_What is required_. Exactly as written, print every line of the listing below and omit its pictures.

_Supplied information_.
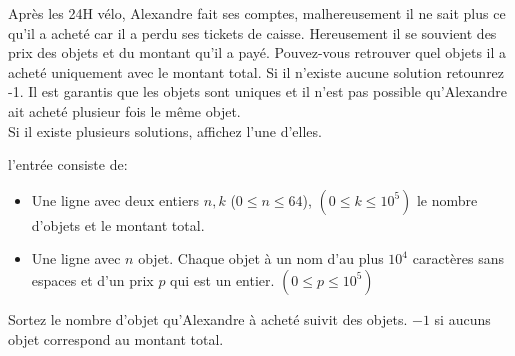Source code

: \problemname{\problemyamlname}

\newcommand{\maxk}{10^5}
\newcommand{\maxn}{64}

Après les 24H vélo, Alexandre fait ses comptes, malhereusement il ne sait plus ce qu'il a acheté car il a perdu ses tickets de caisse. Hereusement il se souvient des prix des objets et du montant qu'il a payé. Pouvez-vous retrouver quel objets il a acheté uniquement avec le montant total. Si il n'existe aucune solution retounrez -1. Il est garantis que les objets sont uniques et il n'est pas possible qu'Alexandre ait acheté plusieur fois le même objet. \\
Si il existe plusieurs solutions, affichez l'une d'elles.

\begin{Input}
    l'entrée consiste de:
    \begin{itemize}
        \item Une ligne avec deux entiers $n, k$ ($0\leq n\leq \maxn$), $(0 \leq k \leq \maxk)$ le nombre d'objets et le montant total.
        \item Une ligne avec $n$ objet. Chaque objet à un nom d'au plus $10^4$ caractères sans espaces et d'un prix $p$ qui est un entier. $(0 \leq p \leq \maxk)$
    \end{itemize}
\end{Input}

\begin{Output}
    Sortez le nombre d'objet qu'Alexandre à acheté suivit des objets. $-1$ si aucuns objet correspond au montant total.
\end{Output}
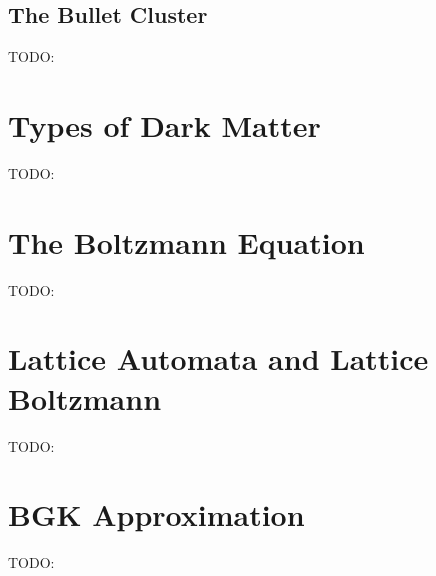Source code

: \subsection{The Bullet Cluster}
TODO:
\section{Types of Dark Matter}
TODO:
\section{The Boltzmann Equation}
TODO:
\section{Lattice Automata and Lattice Boltzmann}
TODO:
\section{BGK Approximation}
\label{bgk}
TODO:
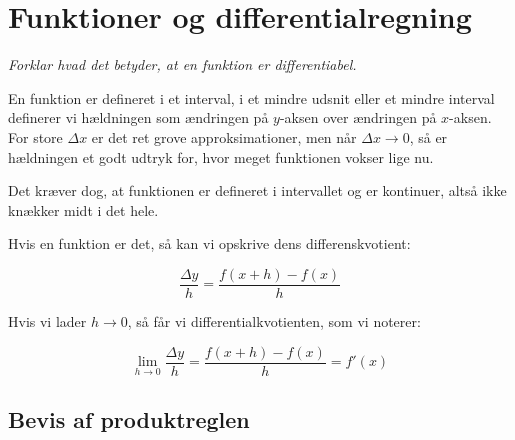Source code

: 
\section{Funktioner og differentialregning}


\emph{Forklar hvad det betyder, at en funktion er differentiabel.}


En funktion er defineret i et interval, i et mindre udsnit
eller et mindre interval definerer vi hældningen
som ændringen på $y$-aksen over ændringen på $x$-aksen.
For store $\Delta x$ er det ret grove approksimationer,
men når $\Delta x \rightarrow 0$, så er hældningen
et godt udtryk for, hvor meget funktionen vokser lige nu.

Det kræver dog, at funktionen er defineret i intervallet
og er kontinuer, altså ikke knækker midt i det hele.

Hvis en funktion er det, så kan vi opskrive dens differenskvotient:

$$
    \frac{\Delta y}{h}=\frac{f(x+h)-f(x)}{h}
$$

Hvis vi lader $h \rightarrow 0$, så får vi differentialkvotienten, som vi noterer:

$$
    \lim_{h \rightarrow 0}     \frac{\Delta y}{h}=\frac{f(x+h)-f(x)}{h}
    =f'(x)
$$

\subsection{Bevis af produktreglen}

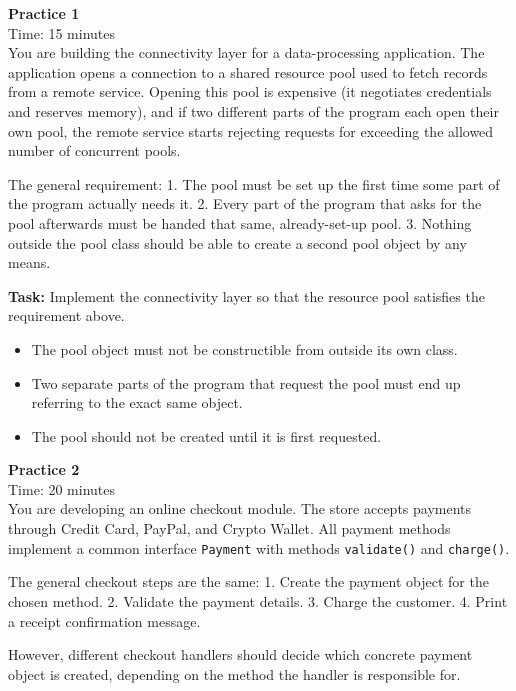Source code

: \documentclass[11pt]{article}
\newcommand{\qheader}[2]{%
    \noindent\textbf{#1}\\[2pt]
    \noindent Time: #2\\[10pt]
}
\begin{document}
\qheader{Practice 1}{15 minutes}
\noindent
You are building the connectivity layer for a data-processing application. The application opens a connection to a shared resource pool used to fetch records from a remote service. Opening this pool is expensive (it negotiates credentials and reserves memory), and if two different parts of the program each open their own pool, the remote service starts rejecting requests for exceeding the allowed number of concurrent pools.

\vspace{6pt}
\noindent
The general requirement: 1. The pool must be set up the first time some part of the program actually needs it. 2. Every part of the program that asks for the pool afterwards must be handed that same, already-set-up pool. 3. Nothing outside the pool class should be able to create a second pool object by any means.

\vspace{6pt}
\noindent
\textbf{Task:} Implement the connectivity layer so that the resource pool satisfies the requirement above.
\begin{itemize}[nosep]
    \item The pool object must not be constructible from outside its own class.
    \item Two separate parts of the program that request the pool must end up referring to the exact same object.
    \item The pool should not be created until it is first requested.
\end{itemize}

\newpage

\qheader{Practice 2}{20 minutes}
\noindent
You are developing an online checkout module. The store accepts payments through Credit Card, PayPal, and Crypto Wallet. All payment methods implement a common interface \texttt{Payment} with methods \texttt{validate()} and \texttt{charge()}.

\vspace{6pt}
\noindent
The general checkout steps are the same: 1. Create the payment object for the chosen method. 2. Validate the payment details. 3. Charge the customer. 4. Print a receipt confirmation message.

\vspace{6pt}
\noindent
However, different checkout handlers should decide which concrete payment object is created, depending on the method the handler is responsible for.
\end{document}
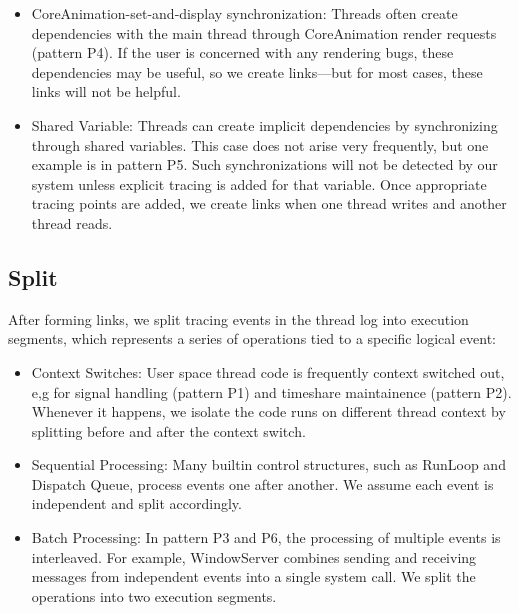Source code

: \begin{itemize}
        \item CoreAnimation-set-and-display synchronization: Threads often
        create dependencies with the main thread through CoreAnimation render
        requests (pattern P4). If the user is concerned with any rendering
        bugs, these dependencies may be useful, so we create links---but for
        most cases, these links will not be helpful.

        \item Shared Variable: Threads can create implicit dependencies by
        synchronizing through shared variables. This case does not arise very
        frequently, but one example is in pattern P5. Such synchronizations
        will not be detected by our system unless explicit tracing is added for
        that variable. Once appropriate tracing points are added, we create
        links when one thread writes and another thread reads.

\end{itemize}

\subsection{Split}                                                                                                       
After forming links, we split tracing events in the thread log into execution
segments, which represents a series of operations tied to a specific logical
event:

\begin{itemize}
        \item Context Switches: User space thread code is frequently context
switched out, e,g for signal handling (pattern P1) and timeshare maintainence
(pattern P2). Whenever it happens, we isolate the code runs on different thread
context by splitting before and after the context switch.
        \item Sequential Processing: Many builtin control structures, such as
RunLoop and Dispatch Queue, process events one after another. We assume each
event is independent and split accordingly.
        \item Batch Processing: In pattern P3 and P6, the processing of
multiple events is interleaved. For example, WindowServer combines sending and
receiving messages from independent events into a single system call. We split
the operations into two execution segments. 

\end{itemize}

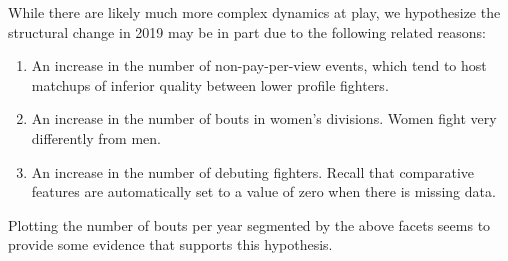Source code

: \documentclass[12pt,twoside]{report}
\begin{document}
While there are likely much more complex dynamics at play, we hypothesize the structural change in 2019 may be in part due to the following related reasons:
\begin{enumerate}
    \item An increase in the number of non-pay-per-view events, which tend to host matchups of inferior quality between lower profile fighters.

    \item An increase in the number of bouts in women's divisions. Women fight very differently from men.

    \item An increase in the number of debuting fighters. Recall that comparative features are automatically set to a value of zero when there is missing data.
\end{enumerate}
Plotting the number of bouts per year segmented by the above facets seems to provide some evidence that supports this hypothesis.
\end{document}
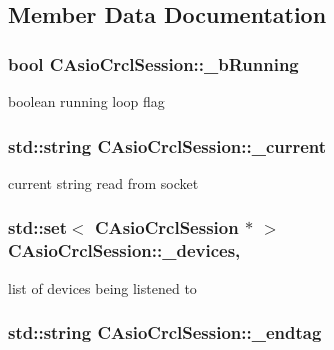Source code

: \subsection{Member Data Documentation}
\hypertarget{classCAsioCrclSession_ac97a9f193eb4f46f1d144b6fabbe57d5}{
\subsubsection[{\-\_\-b\-Running}]{\setlength{\rightskip}{0pt plus 5cm}bool C\-Asio\-Crcl\-Session\-::\-\_\-b\-Running\hspace{0.3cm}{\ttfamily [protected]}}}\label{classCAsioCrclSession_ac97a9f193eb4f46f1d144b6fabbe57d5}
boolean running loop flag \hypertarget{classCAsioCrclSession_a83efc0f203f9775669ad7853fdea60ec}{
\subsubsection[{\-\_\-current}]{\setlength{\rightskip}{0pt plus 5cm}std\-::string C\-Asio\-Crcl\-Session\-::\-\_\-current\hspace{0.3cm}{\ttfamily [protected]}}}\label{classCAsioCrclSession_a83efc0f203f9775669ad7853fdea60ec}
current string read from socket \hypertarget{classCAsioCrclSession_a4aa68b6c8b8196d9ed9b3f35666a3d68}{
\subsubsection[{\-\_\-devices}]{\setlength{\rightskip}{0pt plus 5cm}std\-::set$<$ {\bf C\-Asio\-Crcl\-Session} $\ast$ $>$ C\-Asio\-Crcl\-Session\-::\-\_\-devices\hspace{0.3cm}{\ttfamily [static]}, {\ttfamily [protected]}}}\label{classCAsioCrclSession_a4aa68b6c8b8196d9ed9b3f35666a3d68}
list of devices being listened to \hypertarget{classCAsioCrclSession_afff0bce2718c39db205c779ade8120bd}{
\subsubsection[{\-\_\-endtag}]{\setlength{\rightskip}{0pt plus 5cm}std\-::string C\-Asio\-Crcl\-Session\-::\-\_\-endtag\hspace{0.3cm}{\ttfamily [protected]}}}\label{classCAsioCrclSession_afff0bce2718c39db205c779ade8120bd}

_Solved problem_.
Source code

: \problemname{\problemyamlname}

\newcommand{\maxk}{10^5}
\newcommand{\maxn}{64}

Après les 24H vélo, Alexandre fait ses comptes, malhereusement il ne sait plus ce qu'il a acheté car il a perdu ses tickets de caisse. Hereusement il se souvient des prix des objets et du montant qu'il a payé. Pouvez-vous retrouver quel objets il a acheté uniquement avec le montant total. Si il n'existe aucune solution retounrez -1. Il est garantis que les objets sont uniques et il n'est pas possible qu'Alexandre ait acheté plusieur fois le même objet. \\
Si il existe plusieurs solutions, affichez l'une d'elles.

\begin{Input}
    l'entrée consiste de:
    \begin{itemize}
        \item Une ligne avec deux entiers $n, k$ ($0\leq n\leq \maxn$), $(0 \leq k \leq \maxk)$ le nombre d'objets et le montant total.
        \item Une ligne avec $n$ objet. Chaque objet à un nom d'au plus $10^4$ caractères sans espaces et d'un prix $p$ qui est un entier. $(0 \leq p \leq \maxk)$
    \end{itemize}
\end{Input}

\begin{Output}
    Sortez le nombre d'objet qu'Alexandre à acheté suivit des objets. $-1$ si aucuns objet correspond au montant total.
\end{Output}
Source code

: \subsection{The Bullet Cluster}
TODO:
\section{Types of Dark Matter}
TODO:
\section{The Boltzmann Equation}
TODO:
\section{Lattice Automata and Lattice Boltzmann}
TODO:
\section{BGK Approximation}
\label{bgk}
TODO:
Source code

: 
\section{Funktioner og differentialregning}


\emph{Forklar hvad det betyder, at en funktion er differentiabel.}


En funktion er defineret i et interval, i et mindre udsnit
eller et mindre interval definerer vi hældningen
som ændringen på $y$-aksen over ændringen på $x$-aksen.
For store $\Delta x$ er det ret grove approksimationer,
men når $\Delta x \rightarrow 0$, så er hældningen
et godt udtryk for, hvor meget funktionen vokser lige nu.

Det kræver dog, at funktionen er defineret i intervallet
og er kontinuer, altså ikke knækker midt i det hele.

Hvis en funktion er det, så kan vi opskrive dens differenskvotient:

$$
    \frac{\Delta y}{h}=\frac{f(x+h)-f(x)}{h}
$$

Hvis vi lader $h \rightarrow 0$, så får vi differentialkvotienten, som vi noterer:

$$
    \lim_{h \rightarrow 0}     \frac{\Delta y}{h}=\frac{f(x+h)-f(x)}{h}
    =f'(x)
$$

\subsection{Bevis af produktreglen}

Source code

: \documentclass[11pt]{article}
\newcommand{\qheader}[2]{%
    \noindent\textbf{#1}\\[2pt]
    \noindent Time: #2\\[10pt]
}
\begin{document}
\qheader{Practice 1}{15 minutes}
\noindent
You are building the connectivity layer for a data-processing application. The application opens a connection to a shared resource pool used to fetch records from a remote service. Opening this pool is expensive (it negotiates credentials and reserves memory), and if two different parts of the program each open their own pool, the remote service starts rejecting requests for exceeding the allowed number of concurrent pools.

\vspace{6pt}
\noindent
The general requirement: 1. The pool must be set up the first time some part of the program actually needs it. 2. Every part of the program that asks for the pool afterwards must be handed that same, already-set-up pool. 3. Nothing outside the pool class should be able to create a second pool object by any means.

\vspace{6pt}
\noindent
\textbf{Task:} Implement the connectivity layer so that the resource pool satisfies the requirement above.
\begin{itemize}[nosep]
    \item The pool object must not be constructible from outside its own class.
    \item Two separate parts of the program that request the pool must end up referring to the exact same object.
    \item The pool should not be created until it is first requested.
\end{itemize}

\newpage

\qheader{Practice 2}{20 minutes}
\noindent
You are developing an online checkout module. The store accepts payments through Credit Card, PayPal, and Crypto Wallet. All payment methods implement a common interface \texttt{Payment} with methods \texttt{validate()} and \texttt{charge()}.

\vspace{6pt}
\noindent
The general checkout steps are the same: 1. Create the payment object for the chosen method. 2. Validate the payment details. 3. Charge the customer. 4. Print a receipt confirmation message.

\vspace{6pt}
\noindent
However, different checkout handlers should decide which concrete payment object is created, depending on the method the handler is responsible for.
\end{document}
Source code

: \begin{itemize}
        \item CoreAnimation-set-and-display synchronization: Threads often
        create dependencies with the main thread through CoreAnimation render
        requests (pattern P4). If the user is concerned with any rendering
        bugs, these dependencies may be useful, so we create links---but for
        most cases, these links will not be helpful.

        \item Shared Variable: Threads can create implicit dependencies by
        synchronizing through shared variables. This case does not arise very
        frequently, but one example is in pattern P5. Such synchronizations
        will not be detected by our system unless explicit tracing is added for
        that variable. Once appropriate tracing points are added, we create
        links when one thread writes and another thread reads.

\end{itemize}

\subsection{Split}                                                                                                       
After forming links, we split tracing events in the thread log into execution
segments, which represents a series of operations tied to a specific logical
event:

\begin{itemize}
        \item Context Switches: User space thread code is frequently context
switched out, e,g for signal handling (pattern P1) and timeshare maintainence
(pattern P2). Whenever it happens, we isolate the code runs on different thread
context by splitting before and after the context switch.
        \item Sequential Processing: Many builtin control structures, such as
RunLoop and Dispatch Queue, process events one after another. We assume each
event is independent and split accordingly.
        \item Batch Processing: In pattern P3 and P6, the processing of
multiple events is interleaved. For example, WindowServer combines sending and
receiving messages from independent events into a single system call. We split
the operations into two execution segments. 

\end{itemize}

Source code

: \documentclass[12pt,twoside]{report}
\begin{document}
While there are likely much more complex dynamics at play, we hypothesize the structural change in 2019 may be in part due to the following related reasons:
\begin{enumerate}
    \item An increase in the number of non-pay-per-view events, which tend to host matchups of inferior quality between lower profile fighters.

    \item An increase in the number of bouts in women's divisions. Women fight very differently from men.

    \item An increase in the number of debuting fighters. Recall that comparative features are automatically set to a value of zero when there is missing data.
\end{enumerate}
Plotting the number of bouts per year segmented by the above facets seems to provide some evidence that supports this hypothesis.
\end{document}
Source code

: \subsection{Member Data Documentation}
\hypertarget{classCAsioCrclSession_ac97a9f193eb4f46f1d144b6fabbe57d5}{
\subsubsection[{\-\_\-b\-Running}]{\setlength{\rightskip}{0pt plus 5cm}bool C\-Asio\-Crcl\-Session\-::\-\_\-b\-Running\hspace{0.3cm}{\ttfamily [protected]}}}\label{classCAsioCrclSession_ac97a9f193eb4f46f1d144b6fabbe57d5}
boolean running loop flag \hypertarget{classCAsioCrclSession_a83efc0f203f9775669ad7853fdea60ec}{
\subsubsection[{\-\_\-current}]{\setlength{\rightskip}{0pt plus 5cm}std\-::string C\-Asio\-Crcl\-Session\-::\-\_\-current\hspace{0.3cm}{\ttfamily [protected]}}}\label{classCAsioCrclSession_a83efc0f203f9775669ad7853fdea60ec}
current string read from socket \hypertarget{classCAsioCrclSession_a4aa68b6c8b8196d9ed9b3f35666a3d68}{
\subsubsection[{\-\_\-devices}]{\setlength{\rightskip}{0pt plus 5cm}std\-::set$<$ {\bf C\-Asio\-Crcl\-Session} $\ast$ $>$ C\-Asio\-Crcl\-Session\-::\-\_\-devices\hspace{0.3cm}{\ttfamily [static]}, {\ttfamily [protected]}}}\label{classCAsioCrclSession_a4aa68b6c8b8196d9ed9b3f35666a3d68}
list of devices being listened to \hypertarget{classCAsioCrclSession_afff0bce2718c39db205c779ade8120bd}{
\subsubsection[{\-\_\-endtag}]{\setlength{\rightskip}{0pt plus 5cm}std\-::string C\-Asio\-Crcl\-Session\-::\-\_\-endtag\hspace{0.3cm}{\ttfamily [protected]}}}\label{classCAsioCrclSession_afff0bce2718c39db205c779ade8120bd}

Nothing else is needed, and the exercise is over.